Analysis of New York city yellow taxi data set with Hadoop MapReduce.
- What is the average number of passengers per trip in general and per day of the week?
- What is the average trip distance in general and per day of the week?
- What are the most used payment types?
- How does the number of Passengers change over the week day and weekend. A graph (using the output of a MapReduce job) showing the average number of passengers over the day (per hour).
- How does the total distance travelled change over different time of the day for all days of the week. a graph showing the average trip distance over the day (per hour).

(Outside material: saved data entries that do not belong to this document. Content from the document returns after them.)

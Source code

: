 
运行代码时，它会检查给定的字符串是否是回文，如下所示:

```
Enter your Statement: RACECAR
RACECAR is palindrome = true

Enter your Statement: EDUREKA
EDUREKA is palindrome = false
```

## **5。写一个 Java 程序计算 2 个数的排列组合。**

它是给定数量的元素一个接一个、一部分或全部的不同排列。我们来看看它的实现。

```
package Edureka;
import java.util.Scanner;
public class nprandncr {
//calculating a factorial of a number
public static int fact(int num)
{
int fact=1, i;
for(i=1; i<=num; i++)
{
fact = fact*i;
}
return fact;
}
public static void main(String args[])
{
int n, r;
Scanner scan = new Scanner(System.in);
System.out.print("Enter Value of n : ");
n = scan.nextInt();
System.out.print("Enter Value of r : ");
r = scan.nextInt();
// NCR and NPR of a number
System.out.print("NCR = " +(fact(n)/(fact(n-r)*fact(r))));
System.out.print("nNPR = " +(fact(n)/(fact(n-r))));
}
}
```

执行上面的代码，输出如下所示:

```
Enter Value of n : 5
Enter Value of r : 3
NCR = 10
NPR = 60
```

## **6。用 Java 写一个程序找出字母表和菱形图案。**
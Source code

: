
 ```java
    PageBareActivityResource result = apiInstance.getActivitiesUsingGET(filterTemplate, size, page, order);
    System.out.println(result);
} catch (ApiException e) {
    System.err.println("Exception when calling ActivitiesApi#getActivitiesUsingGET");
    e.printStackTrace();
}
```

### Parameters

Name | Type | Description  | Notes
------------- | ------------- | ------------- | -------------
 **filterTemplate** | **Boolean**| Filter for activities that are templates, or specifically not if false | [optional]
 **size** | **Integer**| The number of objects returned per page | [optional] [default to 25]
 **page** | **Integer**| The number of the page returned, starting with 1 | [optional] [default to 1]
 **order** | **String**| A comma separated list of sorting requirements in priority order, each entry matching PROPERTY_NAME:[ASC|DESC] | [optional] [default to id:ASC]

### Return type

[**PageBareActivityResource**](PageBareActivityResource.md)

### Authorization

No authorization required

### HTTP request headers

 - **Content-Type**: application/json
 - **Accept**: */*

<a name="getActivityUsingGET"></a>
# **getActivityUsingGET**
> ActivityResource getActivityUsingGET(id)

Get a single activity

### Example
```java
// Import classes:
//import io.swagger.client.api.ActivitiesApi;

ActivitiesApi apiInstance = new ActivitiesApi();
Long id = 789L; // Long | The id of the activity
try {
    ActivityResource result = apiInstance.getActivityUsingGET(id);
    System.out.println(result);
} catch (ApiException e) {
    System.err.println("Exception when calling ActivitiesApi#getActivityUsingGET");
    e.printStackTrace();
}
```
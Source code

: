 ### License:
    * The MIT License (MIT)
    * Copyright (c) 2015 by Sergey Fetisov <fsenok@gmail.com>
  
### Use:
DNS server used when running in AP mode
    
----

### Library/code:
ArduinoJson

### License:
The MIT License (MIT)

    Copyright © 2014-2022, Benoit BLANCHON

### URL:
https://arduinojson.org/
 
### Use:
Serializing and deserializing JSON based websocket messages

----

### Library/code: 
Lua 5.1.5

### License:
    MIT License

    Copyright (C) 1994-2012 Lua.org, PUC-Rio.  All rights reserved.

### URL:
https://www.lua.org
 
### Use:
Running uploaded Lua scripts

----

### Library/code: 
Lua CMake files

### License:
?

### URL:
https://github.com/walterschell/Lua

- Individual java programs have been created to answer each of the Intial questions that were set up for analysis. The naming convention followed is QuestionX.java where x denotes the question number for example; question 1 is solved in Question1.java
The graph can be found in the specific folder in the repository and depicts the variation in the number of passengers traveling in the taxi at the various instance of time during the day. The graph was drawn using TIBCO Spotfire from the output obtained using the map-reduce task. It can be inferred from the graph above that though both the lines follow the same trend i.e. the highs and the lows follow a similar pattern it is visible that the Average passengers traveling by taxi at any given time on a weekend are always higher than the corresponding value on weekdays.
The second graph epicts the variation in the number of passengers traveling in the taxi at the various instance of time during the day. The graph was drawn using TIBCO Spotfire from the output obtained using the map-reduce task. It can be inferred from the graph above that though both the lines follow the same trend i.e. the highs and the lows follow a similar pattern it is visible that the Average passengers traveling by taxi at any given time on a weekend are always higher than the corresponding value on weekdays.
- The graphs were plotted using TIBCO Spotfire and data from the same was obtained from the output of question 4 and question 5.